Segment Start: Material provided

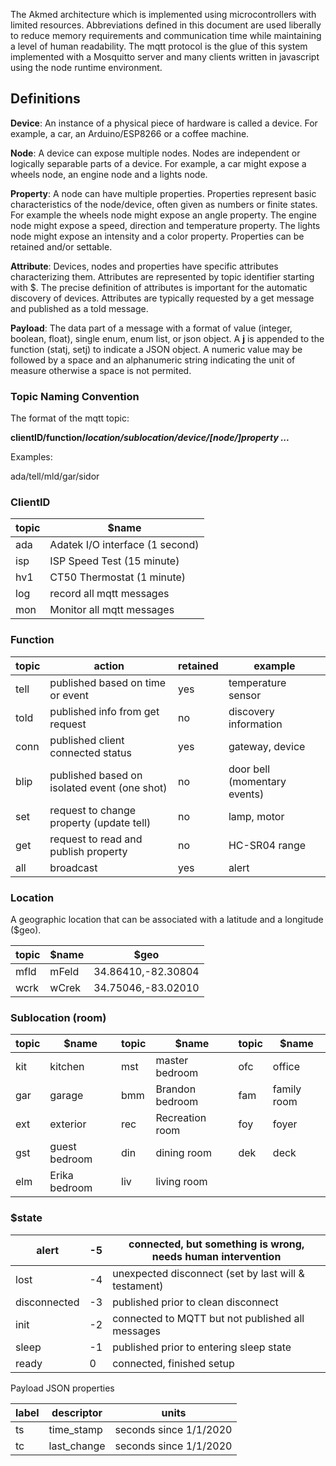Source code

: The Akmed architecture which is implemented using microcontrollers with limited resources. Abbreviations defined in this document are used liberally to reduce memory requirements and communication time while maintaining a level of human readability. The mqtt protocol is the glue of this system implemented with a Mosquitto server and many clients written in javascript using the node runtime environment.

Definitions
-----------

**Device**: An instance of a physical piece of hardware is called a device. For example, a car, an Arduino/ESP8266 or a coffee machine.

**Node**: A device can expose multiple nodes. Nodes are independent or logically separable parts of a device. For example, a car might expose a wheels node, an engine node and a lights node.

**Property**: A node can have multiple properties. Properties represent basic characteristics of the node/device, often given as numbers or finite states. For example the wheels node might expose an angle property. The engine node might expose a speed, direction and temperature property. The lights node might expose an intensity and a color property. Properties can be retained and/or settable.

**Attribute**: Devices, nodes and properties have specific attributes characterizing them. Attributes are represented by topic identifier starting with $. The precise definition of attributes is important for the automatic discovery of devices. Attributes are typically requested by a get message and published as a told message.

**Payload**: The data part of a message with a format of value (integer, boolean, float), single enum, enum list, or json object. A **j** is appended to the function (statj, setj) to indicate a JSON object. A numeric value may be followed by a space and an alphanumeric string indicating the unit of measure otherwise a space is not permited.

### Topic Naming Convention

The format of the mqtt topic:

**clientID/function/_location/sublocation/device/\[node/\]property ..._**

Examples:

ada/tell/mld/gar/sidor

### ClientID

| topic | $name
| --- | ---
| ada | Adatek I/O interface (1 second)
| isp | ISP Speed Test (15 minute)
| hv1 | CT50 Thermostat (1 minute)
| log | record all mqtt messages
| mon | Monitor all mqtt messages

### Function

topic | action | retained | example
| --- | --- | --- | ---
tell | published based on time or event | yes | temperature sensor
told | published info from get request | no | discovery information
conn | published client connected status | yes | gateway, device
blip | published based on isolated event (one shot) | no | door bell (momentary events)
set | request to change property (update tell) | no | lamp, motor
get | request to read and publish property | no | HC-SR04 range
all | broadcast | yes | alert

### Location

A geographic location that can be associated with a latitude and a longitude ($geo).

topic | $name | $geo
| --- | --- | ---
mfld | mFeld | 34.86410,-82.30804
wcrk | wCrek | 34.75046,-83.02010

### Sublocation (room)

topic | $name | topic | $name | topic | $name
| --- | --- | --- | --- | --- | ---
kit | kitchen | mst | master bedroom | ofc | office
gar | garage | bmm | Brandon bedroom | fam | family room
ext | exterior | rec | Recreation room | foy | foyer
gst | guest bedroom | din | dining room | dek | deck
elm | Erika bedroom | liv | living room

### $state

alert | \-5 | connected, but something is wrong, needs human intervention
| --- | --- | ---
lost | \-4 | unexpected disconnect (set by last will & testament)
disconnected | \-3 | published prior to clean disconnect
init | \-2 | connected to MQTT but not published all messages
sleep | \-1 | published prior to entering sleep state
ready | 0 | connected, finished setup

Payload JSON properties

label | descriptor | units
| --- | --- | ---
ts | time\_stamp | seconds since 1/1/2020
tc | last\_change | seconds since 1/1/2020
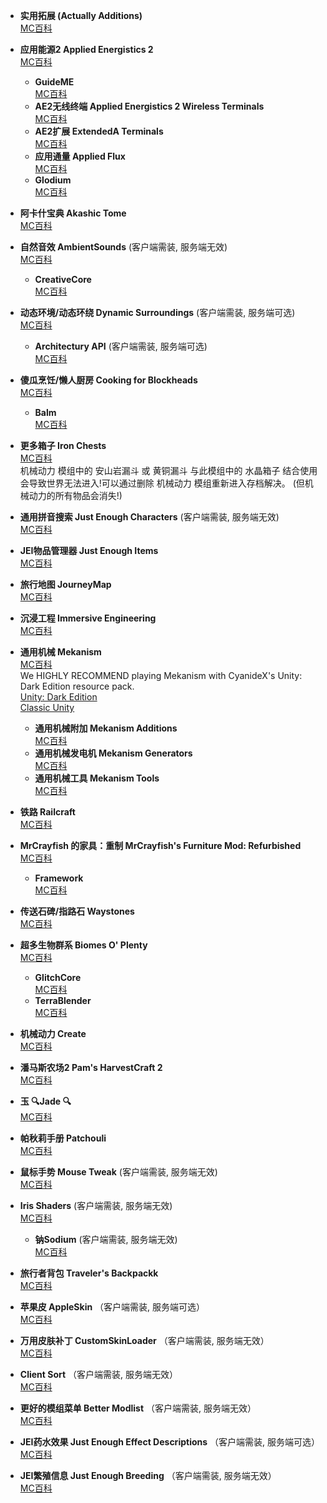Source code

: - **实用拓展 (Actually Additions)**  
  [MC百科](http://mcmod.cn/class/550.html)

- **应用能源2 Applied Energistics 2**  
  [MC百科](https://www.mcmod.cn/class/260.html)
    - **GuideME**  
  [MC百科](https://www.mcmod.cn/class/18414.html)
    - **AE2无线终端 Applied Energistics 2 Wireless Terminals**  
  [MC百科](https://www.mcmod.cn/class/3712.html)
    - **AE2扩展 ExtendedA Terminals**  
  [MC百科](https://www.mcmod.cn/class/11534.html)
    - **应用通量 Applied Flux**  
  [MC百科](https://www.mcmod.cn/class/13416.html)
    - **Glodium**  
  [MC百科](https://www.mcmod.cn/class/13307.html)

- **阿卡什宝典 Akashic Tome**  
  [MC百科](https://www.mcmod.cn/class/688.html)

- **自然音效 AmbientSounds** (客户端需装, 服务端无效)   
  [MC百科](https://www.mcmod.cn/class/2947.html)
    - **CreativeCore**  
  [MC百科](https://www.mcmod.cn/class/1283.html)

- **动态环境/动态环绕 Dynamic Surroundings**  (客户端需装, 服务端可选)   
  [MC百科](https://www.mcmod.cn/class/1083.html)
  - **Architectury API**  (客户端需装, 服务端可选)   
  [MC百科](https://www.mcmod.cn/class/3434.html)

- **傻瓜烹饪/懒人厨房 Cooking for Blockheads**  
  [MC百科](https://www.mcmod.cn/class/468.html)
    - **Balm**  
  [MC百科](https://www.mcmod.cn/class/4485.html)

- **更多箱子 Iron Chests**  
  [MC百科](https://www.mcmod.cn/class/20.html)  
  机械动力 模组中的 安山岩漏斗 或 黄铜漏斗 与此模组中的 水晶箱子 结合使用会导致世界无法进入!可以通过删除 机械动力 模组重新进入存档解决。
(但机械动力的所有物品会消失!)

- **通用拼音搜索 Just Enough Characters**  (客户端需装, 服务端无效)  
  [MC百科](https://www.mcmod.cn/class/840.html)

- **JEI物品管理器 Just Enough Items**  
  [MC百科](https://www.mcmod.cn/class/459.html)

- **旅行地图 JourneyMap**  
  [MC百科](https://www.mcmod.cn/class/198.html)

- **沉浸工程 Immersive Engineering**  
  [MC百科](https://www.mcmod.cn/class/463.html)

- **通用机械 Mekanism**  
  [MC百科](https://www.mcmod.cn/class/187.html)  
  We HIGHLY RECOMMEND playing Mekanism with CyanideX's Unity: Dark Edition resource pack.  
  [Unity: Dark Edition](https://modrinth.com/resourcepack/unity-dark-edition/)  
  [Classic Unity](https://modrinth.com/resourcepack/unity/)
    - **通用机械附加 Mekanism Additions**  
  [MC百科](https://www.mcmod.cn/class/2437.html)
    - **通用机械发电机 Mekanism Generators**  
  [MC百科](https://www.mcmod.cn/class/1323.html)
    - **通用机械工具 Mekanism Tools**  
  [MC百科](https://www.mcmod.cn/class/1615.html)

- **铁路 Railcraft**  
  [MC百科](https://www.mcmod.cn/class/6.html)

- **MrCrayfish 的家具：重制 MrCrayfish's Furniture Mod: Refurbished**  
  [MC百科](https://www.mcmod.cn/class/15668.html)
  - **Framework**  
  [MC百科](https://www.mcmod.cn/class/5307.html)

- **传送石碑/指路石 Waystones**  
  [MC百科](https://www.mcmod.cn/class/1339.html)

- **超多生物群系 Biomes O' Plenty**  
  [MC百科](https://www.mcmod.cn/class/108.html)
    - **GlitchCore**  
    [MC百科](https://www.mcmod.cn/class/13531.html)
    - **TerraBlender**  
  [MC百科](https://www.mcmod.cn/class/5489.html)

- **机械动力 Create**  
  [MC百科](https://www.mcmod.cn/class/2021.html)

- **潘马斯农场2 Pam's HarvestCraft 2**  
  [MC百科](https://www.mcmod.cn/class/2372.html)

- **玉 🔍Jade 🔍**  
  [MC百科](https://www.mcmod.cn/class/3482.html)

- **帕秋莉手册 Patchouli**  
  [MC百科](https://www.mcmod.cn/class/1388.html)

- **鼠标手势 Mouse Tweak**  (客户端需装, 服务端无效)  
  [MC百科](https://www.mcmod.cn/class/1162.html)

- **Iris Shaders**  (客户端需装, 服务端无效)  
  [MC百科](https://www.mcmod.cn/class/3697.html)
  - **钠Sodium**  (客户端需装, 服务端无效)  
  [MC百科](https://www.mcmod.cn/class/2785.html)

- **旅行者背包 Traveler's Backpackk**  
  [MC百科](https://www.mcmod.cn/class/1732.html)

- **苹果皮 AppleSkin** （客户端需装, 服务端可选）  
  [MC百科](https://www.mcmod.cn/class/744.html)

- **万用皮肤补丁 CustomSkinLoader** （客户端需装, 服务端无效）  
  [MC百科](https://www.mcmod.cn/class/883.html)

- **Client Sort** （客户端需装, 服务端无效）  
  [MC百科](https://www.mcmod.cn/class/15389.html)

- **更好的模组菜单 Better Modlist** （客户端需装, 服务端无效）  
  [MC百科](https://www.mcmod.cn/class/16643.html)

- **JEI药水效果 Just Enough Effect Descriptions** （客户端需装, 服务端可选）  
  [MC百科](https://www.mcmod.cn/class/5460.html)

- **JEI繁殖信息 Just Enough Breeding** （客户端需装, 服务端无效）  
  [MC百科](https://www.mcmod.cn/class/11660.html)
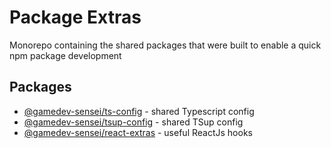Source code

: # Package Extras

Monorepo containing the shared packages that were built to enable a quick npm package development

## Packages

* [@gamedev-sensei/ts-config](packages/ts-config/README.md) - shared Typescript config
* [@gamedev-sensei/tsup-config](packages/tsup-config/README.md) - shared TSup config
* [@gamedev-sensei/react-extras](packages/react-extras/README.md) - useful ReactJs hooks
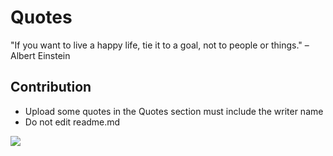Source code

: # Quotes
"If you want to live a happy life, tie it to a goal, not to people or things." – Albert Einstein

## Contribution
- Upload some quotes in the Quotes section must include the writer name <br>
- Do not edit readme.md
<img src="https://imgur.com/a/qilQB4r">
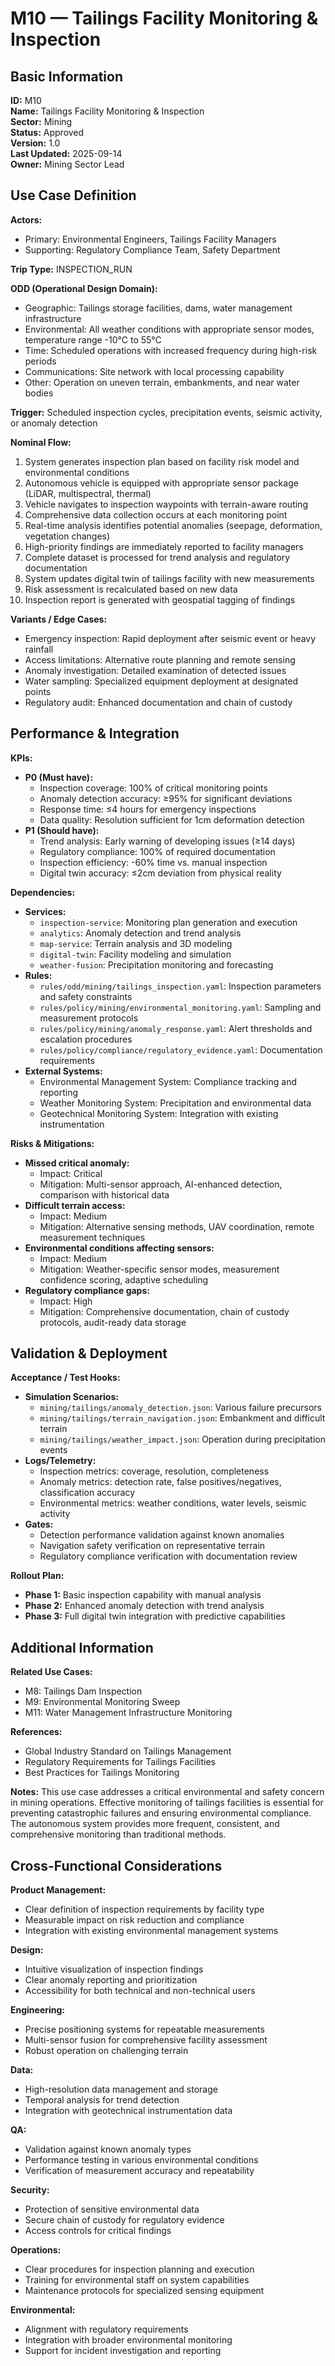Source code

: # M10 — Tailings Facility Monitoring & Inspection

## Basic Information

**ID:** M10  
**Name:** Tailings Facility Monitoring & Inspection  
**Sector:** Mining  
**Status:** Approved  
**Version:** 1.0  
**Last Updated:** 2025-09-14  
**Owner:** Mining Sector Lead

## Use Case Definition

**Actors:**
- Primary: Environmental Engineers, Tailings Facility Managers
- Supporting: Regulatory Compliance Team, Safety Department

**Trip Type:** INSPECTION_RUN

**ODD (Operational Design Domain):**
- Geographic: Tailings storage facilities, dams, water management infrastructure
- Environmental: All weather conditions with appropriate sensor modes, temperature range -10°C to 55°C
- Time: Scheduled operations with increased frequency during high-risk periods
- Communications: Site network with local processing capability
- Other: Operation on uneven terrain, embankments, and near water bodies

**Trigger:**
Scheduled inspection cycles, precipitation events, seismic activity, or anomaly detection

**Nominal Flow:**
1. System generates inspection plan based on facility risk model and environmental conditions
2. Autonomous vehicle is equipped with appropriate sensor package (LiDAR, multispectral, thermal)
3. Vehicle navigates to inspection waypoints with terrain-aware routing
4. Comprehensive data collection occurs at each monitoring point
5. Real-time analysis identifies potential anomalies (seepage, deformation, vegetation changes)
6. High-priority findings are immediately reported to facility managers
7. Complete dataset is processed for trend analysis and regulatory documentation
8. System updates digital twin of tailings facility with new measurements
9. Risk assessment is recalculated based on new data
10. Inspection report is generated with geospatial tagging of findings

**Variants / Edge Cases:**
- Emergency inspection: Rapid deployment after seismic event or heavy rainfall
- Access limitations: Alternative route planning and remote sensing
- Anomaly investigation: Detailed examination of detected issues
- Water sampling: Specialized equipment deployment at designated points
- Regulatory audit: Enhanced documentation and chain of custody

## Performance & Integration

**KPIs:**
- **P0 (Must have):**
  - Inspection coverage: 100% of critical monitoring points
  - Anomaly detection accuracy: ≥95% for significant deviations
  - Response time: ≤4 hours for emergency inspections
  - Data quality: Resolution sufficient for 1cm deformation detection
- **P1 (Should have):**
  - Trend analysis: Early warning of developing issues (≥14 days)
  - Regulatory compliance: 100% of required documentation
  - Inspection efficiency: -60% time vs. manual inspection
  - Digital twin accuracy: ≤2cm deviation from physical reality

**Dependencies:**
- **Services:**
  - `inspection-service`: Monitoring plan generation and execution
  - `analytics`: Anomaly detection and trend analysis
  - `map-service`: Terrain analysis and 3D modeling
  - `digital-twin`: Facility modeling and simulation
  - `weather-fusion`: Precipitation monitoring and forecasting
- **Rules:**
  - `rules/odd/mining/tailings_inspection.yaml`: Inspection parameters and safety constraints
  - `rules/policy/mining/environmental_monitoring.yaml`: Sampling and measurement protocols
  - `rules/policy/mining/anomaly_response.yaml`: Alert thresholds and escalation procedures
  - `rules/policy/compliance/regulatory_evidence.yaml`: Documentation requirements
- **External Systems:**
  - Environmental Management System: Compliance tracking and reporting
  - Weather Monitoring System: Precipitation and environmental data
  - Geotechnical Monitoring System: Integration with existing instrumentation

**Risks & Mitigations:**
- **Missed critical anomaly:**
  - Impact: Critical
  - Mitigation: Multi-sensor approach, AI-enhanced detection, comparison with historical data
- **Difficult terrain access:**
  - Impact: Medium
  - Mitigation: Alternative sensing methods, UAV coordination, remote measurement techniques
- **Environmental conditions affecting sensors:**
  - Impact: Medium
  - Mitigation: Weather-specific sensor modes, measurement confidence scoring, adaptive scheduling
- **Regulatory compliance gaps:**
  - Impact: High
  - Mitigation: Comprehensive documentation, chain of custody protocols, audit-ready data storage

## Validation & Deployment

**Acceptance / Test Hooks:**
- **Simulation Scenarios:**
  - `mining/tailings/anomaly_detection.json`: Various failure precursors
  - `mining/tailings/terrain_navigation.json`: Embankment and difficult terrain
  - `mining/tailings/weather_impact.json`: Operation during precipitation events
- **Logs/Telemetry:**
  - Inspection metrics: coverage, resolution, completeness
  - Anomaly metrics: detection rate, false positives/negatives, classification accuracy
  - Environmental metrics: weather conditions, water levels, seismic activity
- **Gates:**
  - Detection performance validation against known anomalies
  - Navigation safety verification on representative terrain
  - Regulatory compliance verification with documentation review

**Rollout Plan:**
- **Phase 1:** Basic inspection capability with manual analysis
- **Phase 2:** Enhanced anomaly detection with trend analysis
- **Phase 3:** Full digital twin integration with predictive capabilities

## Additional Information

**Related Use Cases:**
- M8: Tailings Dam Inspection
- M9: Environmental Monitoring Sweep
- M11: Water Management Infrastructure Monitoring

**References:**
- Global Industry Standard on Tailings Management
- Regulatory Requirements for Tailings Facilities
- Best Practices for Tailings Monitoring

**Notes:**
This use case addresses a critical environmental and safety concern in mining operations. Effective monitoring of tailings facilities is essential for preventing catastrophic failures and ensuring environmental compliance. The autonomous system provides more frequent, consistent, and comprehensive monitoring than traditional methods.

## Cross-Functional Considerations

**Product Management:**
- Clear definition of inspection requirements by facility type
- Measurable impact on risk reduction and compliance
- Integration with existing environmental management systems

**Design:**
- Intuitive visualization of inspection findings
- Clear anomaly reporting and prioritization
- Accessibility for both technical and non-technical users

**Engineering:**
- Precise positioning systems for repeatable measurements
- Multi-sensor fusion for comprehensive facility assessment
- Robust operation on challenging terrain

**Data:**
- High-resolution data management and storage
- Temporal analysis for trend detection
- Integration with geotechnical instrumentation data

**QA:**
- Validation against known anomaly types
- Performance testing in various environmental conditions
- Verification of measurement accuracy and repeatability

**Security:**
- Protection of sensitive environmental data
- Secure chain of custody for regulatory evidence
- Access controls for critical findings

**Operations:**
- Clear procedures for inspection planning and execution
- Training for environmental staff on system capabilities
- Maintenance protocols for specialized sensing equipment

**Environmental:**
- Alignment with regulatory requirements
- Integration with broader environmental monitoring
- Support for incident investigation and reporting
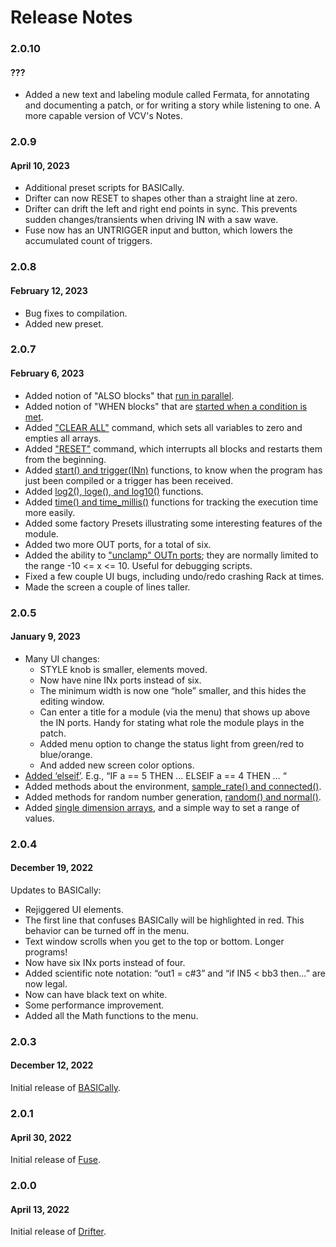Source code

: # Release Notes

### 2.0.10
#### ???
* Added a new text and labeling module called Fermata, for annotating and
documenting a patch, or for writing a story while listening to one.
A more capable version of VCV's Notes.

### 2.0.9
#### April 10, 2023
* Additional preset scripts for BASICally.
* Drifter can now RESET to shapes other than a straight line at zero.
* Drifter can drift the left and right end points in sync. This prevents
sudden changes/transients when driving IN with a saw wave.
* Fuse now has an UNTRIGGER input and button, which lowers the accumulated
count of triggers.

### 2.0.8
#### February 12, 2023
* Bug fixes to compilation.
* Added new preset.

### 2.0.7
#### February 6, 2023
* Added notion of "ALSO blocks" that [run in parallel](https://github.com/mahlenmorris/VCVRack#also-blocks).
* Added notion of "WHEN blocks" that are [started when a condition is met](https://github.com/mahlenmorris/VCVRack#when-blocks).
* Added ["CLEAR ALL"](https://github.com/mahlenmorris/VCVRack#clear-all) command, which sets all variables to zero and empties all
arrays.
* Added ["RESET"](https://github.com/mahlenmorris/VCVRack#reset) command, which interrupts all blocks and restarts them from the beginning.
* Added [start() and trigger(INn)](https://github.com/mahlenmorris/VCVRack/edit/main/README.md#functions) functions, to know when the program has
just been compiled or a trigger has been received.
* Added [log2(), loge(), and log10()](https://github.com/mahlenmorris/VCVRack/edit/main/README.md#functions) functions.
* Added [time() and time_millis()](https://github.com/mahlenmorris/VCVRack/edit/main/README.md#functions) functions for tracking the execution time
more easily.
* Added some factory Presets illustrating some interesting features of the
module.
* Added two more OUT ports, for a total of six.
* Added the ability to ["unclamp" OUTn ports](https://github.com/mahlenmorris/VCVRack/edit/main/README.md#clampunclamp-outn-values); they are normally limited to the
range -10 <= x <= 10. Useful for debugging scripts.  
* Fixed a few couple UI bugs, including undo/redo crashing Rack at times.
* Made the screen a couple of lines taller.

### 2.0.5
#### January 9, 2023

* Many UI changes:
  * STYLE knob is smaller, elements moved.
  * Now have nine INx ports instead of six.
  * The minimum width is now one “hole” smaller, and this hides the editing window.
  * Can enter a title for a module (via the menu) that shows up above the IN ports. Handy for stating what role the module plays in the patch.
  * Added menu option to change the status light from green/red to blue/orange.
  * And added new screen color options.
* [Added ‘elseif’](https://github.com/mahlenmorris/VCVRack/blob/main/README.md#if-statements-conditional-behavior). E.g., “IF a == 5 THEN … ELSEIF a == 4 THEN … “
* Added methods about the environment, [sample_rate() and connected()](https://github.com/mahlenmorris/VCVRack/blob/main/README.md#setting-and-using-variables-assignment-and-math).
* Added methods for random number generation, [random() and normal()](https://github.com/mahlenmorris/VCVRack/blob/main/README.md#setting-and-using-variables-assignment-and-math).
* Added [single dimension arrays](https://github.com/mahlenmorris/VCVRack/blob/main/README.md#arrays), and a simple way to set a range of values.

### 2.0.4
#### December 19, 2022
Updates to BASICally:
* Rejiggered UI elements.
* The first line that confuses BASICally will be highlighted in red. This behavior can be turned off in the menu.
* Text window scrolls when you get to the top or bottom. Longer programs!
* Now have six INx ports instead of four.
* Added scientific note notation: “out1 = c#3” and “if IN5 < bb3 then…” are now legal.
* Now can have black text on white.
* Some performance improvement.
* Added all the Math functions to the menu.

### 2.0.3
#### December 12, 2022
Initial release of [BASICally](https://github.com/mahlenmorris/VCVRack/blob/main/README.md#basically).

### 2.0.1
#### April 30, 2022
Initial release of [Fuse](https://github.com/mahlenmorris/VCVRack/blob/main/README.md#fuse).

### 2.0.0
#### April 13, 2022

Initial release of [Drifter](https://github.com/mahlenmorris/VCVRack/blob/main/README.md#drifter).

Segment End: Material provided

• **Exercise instructions**
Find the word "notion" in the records and pull out each line that has it.

• **Written solution**
* Added notion of "ALSO blocks" that [run in parallel](https://github.com/mahlenmorris/VCVRack#also-blocks).
* Added notion of "WHEN blocks" that are [started when a condition is met](https://github.com/mahlenmorris/VCVRack#when-blocks).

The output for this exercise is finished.